Detecting Fake Videos

This story nicely illustrates the arms race between technologies to create fake videos and technologies to detect fake videos:

These fakes, while convincing if you watch a few seconds on a phone screen, aren’t perfect (yet). They contain tells, like creepily ever-open eyes, from flaws in their creation process. In looking into DeepFake’s guts, Lyu realized that the images that the program learned from didn’t include many with closed eyes (after all, you wouldn’t keep a selfie where you were blinking, would you?). “This becomes a bias,” he says. The neural network doesn’t get blinking. Programs also might miss other “physiological signals intrinsic to human beings,” says Lyu’s paper on the phenomenon, such as breathing at a normal rate, or having a pulse. (Autonomic signs of constant existential distress are not listed.) While this research focused specifically on videos created with this particular software, it is a truth universally acknowledged that even a large set of snapshots might not adequately capture the physical human experience, and so any software trained on those images may be found lacking.

Lyu’s blinking revelation revealed a lot of fakes. But a few weeks after his team put a draft of their paper online, they got anonymous emails with links to deeply faked YouTube videos whose stars opened and closed their eyes more normally. The fake content creators had evolved.

I don’t know who will win this arms race, if there ever will be a winner. But the problem with fake videos goes deeper: they affect people even if they are later told that they are fake, and there always will be people that will believe they are real, despite any evidence to the contrary.

Posted on October 26, 2018 at 9:01 AM30 Comments

Comments

Peter S. Shenkin October 26, 2018 9:29 AM

The kicker is that some of our own very explicit memories turn out to be false; or fake, from the outside. We tend to believe even our own fakes.

Sancho_P October 26, 2018 9:36 AM

@Bruce

The problem with any believe is it will change with time and knowledge.
So with time+ there are more options on the opposite side:
Some people (30% ?) will not believe even if they are told the video is true, because they distrust the teller.
Others (10% ?) will not believe anyway, even if the video is true, because they know it could be faked.
Last not least there are the people who don’t want it to be true.
At the end of 2018 I guess there will be more opposed as believers.

However, the disturbing part is your “… they affect people even if they are later told that they are fake”.

Impossibly Stupid October 26, 2018 10:08 AM

I don’t know who will win this arms race, if there ever will be a winner.

The fakers have already won. Despite whatever imperfections there are in what they create, history has shown that the first-mover advantage will always favor them. FUD works, regardless of the levels of technology employed.
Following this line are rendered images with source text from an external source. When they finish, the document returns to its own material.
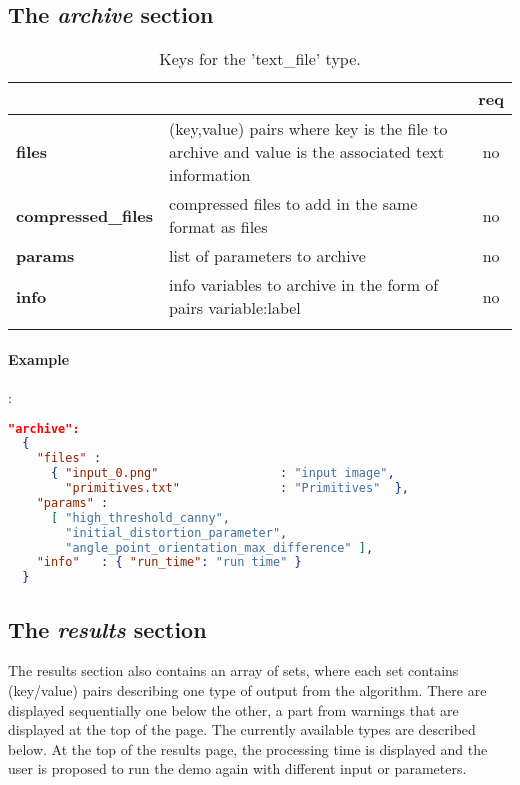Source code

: \subsection{The \emph{archive} section}


\begin{longtable}{|>{\bf}L{\linewidth}|L{\linewidth}|c|}
\hline
{}     &  & {\bf req} \tabularnewline 
\hline \hline
 files    & (key,value) pairs where key is the file to archive and value is 
            the associated text information & no \\ \hline
 compressed\_\-files   & compressed files to add in the same format 
as files & no \\ \hline
 params  & list of parameters to archive & no \\ \hline
 info    & info variables to archive in the form of pairs variable:label & no \\ \hline
\caption{Keys for the 'text\_file' type.}
\end{longtable}


\paragraph{Example}:\\
\begin{lstlisting}[language=json,firstnumber=1]
"archive":
  {
    "files" : 
      { "input_0.png"                 : "input image",
        "primitives.txt"              : "Primitives"  },
    "params" :  
      [ "high_threshold_canny", 
        "initial_distortion_parameter", 
        "angle_point_orientation_max_difference" ],
    "info"   : { "run_time": "run time" }
  }
\end{lstlisting}

\subsection{The \emph{results} section}


The results section also contains an array of sets, where each set contains 
(key/value) pairs describing one type of output from the algorithm. There are 
displayed sequentially one below the other, a part from warnings that are 
displayed at the top of the page. The currently available types are described 
below. At the top of the results page, the processing time is displayed and the 
user is proposed to run the demo again with different input or parameters.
The only way to “win” is to fight a different battle, which is to not be overwhelmed by your lizard brain when it comes to processing information.

Winter October 26, 2018 10:21 AM

A digital image or recording is nothing better than a painting or drawing. In principle, a recording can be build bit for bit. Currently that is not a practical method to create an image or recording. But if the reward is worth enough, it will become profitable to do it anyhow.

Like with photographic evidence, any recording will be as much worth as the word of the creator. If the creator is anonymous, the recording will be worthless as evidence of anything.

Bob Paddock October 26, 2018 10:38 AM

Bringing the 1981 movie LOOKER (Light Ocular Kinetic Emotive Response) to ‘Reality’ it seems. Actress replaced with their indistinguishable digital avatars. We’ve already seen a few TV commercials making crude versions of this concept.

The LOOKER device caused people to lose segments of time by flashing patterns of lights in their eyes. Security implications in ‘Non-Lethal Weapons’.

Phaete October 26, 2018 10:51 AM

It’s a double edged sword.
You don’t want fake videos to ruin people lives.
You do want fake video to immerse in the latest hollywood blockbuster.

Kinda like automatic lockpicking tools, you only want them in certain hands.

Charles Todd October 26, 2018 11:07 AM

What if every camera had a digital watermark? Preferably, one baked into the CCD as a bias. If the signature was signed by the manufacturer, we would gain nonrepudiation and integrity. News organizations and video/photo sites could prevent images from going viral if they can’t be validated and shown to be void of tampering. This would save us from disproving something as real and rather would allow us to ask if it is authentic. Put the doubt in people’s mind at the first.

Genie October 26, 2018 12:54 PM

It’s a cheap murder conviction in a small-town county court.

A gun was involved, or possibly a knife if there was blood everywhere and the D.A. can get a DNA lab to cooperate with the coroner.

Murder by poisoning, drug overdose, arranged “accident” etc. is far beyond the means of the small-town county court to prosecute.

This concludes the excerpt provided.